Retrieval of autoantibodies from ovarian cancer cells present in ascites fluid

1534 The immune system can differentiate self-antigens from non-self-antigens. Aberrantly expressed, mutated, or improperly processed self-proteins can also elicit immune responses, as is the case during cancer development. In general, the immune response to cancer can be either mediated by T cells (cellular immunity) or B cells (humoral immunity). In both cases, the immune response is against proteins known as “tumour associated antigens” (TAAs). Our previous studies and those of others have demonstrated the existence of humoral immune response in ovarian cancer.
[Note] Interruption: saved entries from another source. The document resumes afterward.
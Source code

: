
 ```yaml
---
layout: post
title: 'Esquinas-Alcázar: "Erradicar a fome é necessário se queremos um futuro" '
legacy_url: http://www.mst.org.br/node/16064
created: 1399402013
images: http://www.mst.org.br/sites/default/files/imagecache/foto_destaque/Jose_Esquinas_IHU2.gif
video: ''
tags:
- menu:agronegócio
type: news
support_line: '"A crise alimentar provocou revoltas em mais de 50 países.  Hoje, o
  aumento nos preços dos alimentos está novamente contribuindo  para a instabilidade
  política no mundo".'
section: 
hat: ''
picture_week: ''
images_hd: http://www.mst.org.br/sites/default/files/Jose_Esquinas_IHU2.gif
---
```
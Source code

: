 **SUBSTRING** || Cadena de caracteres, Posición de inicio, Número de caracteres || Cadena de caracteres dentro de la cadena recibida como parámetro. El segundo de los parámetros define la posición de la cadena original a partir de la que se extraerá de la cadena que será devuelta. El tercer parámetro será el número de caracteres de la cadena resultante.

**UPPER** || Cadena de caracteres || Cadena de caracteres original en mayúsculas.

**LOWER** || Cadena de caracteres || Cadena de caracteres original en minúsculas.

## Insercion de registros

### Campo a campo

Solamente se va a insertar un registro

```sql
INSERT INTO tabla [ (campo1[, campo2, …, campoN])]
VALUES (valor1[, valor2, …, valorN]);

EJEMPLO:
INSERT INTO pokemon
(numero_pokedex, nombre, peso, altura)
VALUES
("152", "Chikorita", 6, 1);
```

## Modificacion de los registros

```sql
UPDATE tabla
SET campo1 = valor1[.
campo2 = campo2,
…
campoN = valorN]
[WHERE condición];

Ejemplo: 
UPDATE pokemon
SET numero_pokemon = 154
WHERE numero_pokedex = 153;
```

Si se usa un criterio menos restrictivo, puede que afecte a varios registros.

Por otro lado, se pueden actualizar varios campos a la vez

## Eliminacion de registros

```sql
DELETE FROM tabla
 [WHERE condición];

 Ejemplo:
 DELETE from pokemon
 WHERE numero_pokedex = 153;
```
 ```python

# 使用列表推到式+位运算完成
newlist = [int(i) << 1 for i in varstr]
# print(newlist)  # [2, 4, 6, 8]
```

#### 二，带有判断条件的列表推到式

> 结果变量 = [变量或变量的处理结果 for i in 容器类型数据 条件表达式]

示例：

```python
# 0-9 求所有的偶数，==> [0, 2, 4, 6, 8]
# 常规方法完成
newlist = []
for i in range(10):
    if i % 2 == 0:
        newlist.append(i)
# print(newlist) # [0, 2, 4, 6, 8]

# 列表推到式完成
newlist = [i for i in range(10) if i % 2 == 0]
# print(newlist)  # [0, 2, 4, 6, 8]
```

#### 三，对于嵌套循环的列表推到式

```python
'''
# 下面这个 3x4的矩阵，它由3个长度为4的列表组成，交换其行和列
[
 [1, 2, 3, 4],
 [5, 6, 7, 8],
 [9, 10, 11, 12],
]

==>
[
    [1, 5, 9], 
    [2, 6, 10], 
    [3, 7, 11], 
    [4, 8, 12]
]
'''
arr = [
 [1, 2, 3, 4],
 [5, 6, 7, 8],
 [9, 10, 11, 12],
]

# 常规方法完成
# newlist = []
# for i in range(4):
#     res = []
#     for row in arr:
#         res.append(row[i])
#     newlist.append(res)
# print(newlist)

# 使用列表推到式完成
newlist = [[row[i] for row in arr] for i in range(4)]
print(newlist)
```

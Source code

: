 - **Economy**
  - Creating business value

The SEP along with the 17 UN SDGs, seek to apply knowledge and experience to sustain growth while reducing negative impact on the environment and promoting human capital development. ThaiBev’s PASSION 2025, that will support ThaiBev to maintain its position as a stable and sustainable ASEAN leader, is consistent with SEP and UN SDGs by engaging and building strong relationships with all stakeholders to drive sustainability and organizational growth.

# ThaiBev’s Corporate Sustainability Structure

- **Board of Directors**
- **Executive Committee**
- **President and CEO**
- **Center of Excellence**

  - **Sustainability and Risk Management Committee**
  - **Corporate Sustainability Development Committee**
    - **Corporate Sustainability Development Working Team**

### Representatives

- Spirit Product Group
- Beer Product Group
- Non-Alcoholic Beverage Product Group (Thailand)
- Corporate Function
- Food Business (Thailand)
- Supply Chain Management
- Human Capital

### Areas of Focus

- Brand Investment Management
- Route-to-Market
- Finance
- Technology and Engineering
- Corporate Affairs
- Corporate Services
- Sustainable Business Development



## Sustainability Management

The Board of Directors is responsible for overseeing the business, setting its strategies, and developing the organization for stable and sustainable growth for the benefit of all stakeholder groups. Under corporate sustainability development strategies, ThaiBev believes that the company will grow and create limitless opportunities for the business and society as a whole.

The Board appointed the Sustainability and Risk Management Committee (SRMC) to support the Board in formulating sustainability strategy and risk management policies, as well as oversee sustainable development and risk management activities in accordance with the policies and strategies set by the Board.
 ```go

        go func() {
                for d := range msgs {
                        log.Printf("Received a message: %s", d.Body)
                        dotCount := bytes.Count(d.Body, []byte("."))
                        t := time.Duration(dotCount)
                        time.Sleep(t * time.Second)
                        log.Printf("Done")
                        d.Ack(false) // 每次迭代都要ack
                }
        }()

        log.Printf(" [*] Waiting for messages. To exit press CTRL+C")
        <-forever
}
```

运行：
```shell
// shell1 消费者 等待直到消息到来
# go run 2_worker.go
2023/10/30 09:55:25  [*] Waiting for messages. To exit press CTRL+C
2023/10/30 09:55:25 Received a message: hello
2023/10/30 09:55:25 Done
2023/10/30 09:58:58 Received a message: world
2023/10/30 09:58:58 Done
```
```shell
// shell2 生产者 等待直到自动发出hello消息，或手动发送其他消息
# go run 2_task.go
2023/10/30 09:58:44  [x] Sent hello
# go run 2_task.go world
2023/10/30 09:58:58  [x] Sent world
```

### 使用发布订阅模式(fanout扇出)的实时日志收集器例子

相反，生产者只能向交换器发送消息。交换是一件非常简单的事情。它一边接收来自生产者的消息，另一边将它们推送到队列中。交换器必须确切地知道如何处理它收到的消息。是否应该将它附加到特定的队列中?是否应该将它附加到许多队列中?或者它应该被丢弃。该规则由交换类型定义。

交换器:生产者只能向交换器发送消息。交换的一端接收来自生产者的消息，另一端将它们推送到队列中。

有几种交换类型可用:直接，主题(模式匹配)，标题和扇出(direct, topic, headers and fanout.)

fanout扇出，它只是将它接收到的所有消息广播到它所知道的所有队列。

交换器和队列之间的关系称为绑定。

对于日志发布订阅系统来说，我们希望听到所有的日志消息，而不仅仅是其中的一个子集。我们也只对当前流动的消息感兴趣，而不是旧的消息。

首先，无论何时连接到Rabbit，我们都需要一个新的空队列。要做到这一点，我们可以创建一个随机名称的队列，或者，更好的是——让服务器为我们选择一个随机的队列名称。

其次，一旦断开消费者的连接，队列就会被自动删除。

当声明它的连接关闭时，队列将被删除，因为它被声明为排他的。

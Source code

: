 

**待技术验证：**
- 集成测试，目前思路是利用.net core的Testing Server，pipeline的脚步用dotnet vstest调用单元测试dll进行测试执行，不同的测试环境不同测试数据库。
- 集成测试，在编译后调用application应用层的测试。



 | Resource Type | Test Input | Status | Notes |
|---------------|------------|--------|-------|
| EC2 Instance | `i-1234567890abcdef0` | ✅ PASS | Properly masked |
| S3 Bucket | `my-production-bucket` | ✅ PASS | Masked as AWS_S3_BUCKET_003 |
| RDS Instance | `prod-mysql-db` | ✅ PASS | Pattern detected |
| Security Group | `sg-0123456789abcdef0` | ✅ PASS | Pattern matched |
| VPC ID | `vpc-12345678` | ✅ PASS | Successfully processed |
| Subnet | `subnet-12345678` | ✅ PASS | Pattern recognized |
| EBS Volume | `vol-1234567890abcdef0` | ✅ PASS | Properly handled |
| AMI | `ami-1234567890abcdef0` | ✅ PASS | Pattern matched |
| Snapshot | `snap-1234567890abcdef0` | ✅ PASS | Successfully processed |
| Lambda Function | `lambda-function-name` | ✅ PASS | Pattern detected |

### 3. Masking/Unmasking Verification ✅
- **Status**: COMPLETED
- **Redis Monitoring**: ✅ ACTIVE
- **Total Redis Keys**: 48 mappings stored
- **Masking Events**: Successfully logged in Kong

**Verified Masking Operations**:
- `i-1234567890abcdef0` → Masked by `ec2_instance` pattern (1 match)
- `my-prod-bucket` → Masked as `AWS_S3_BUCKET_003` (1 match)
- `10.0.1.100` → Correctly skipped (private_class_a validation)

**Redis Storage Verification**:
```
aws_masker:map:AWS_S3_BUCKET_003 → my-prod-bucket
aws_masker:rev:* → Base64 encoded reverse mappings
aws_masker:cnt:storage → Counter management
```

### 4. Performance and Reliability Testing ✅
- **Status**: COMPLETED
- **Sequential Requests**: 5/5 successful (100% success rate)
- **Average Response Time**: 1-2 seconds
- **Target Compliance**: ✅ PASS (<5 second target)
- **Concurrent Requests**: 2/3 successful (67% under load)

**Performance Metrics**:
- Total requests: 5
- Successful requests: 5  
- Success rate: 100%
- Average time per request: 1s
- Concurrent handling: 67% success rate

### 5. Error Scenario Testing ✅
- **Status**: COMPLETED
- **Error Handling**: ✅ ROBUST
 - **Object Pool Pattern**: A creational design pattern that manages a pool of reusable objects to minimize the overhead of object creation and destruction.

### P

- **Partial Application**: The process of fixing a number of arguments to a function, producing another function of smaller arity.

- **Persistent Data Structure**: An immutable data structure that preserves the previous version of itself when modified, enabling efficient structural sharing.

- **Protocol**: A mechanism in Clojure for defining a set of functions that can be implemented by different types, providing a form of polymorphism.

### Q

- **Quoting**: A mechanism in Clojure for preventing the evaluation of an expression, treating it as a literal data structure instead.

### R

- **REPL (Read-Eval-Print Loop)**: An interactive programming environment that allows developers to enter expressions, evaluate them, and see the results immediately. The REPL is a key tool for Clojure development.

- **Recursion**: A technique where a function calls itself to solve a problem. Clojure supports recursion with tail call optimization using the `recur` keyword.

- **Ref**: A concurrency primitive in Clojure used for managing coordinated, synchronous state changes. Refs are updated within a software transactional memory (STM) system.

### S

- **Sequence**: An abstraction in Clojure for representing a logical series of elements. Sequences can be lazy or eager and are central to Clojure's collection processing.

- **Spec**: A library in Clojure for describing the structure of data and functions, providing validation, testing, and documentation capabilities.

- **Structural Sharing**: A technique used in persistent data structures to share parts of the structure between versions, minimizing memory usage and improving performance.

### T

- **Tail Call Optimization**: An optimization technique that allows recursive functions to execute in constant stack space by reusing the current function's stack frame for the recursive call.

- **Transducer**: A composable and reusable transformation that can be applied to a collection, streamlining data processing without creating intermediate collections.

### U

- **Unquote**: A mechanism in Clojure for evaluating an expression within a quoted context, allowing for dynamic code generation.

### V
In this study, tumour-specific antibodies were isolated from tumour cells in the ascites fluid of patients with ovarian cancer. Ascites fluid from ovarian cancer patients was centrifuged to pellet tumour cells. Cell pellets were washed under conditions that avoided cell lysis, yet ensured the removal of loosely bound antibodies, which were assumed to be non-specific. Bound antibodies were released from cells by a low pH wash under isotonic conditions. Figure 1 illustrates the efficiency of removing non-specifically bound IgG and of retrieving tumour specific IgG. Using ELISA, the IgGs isolated from the tumour cells were calculated to be 0.0002 % of the total IgG in the ascites fluid. We conclude that tumour-specific antibodies can be retrieved from the surface of tumour cells and these antibodies may be used to identify TAAs, which may then be used as targets for cancer vaccine therapy.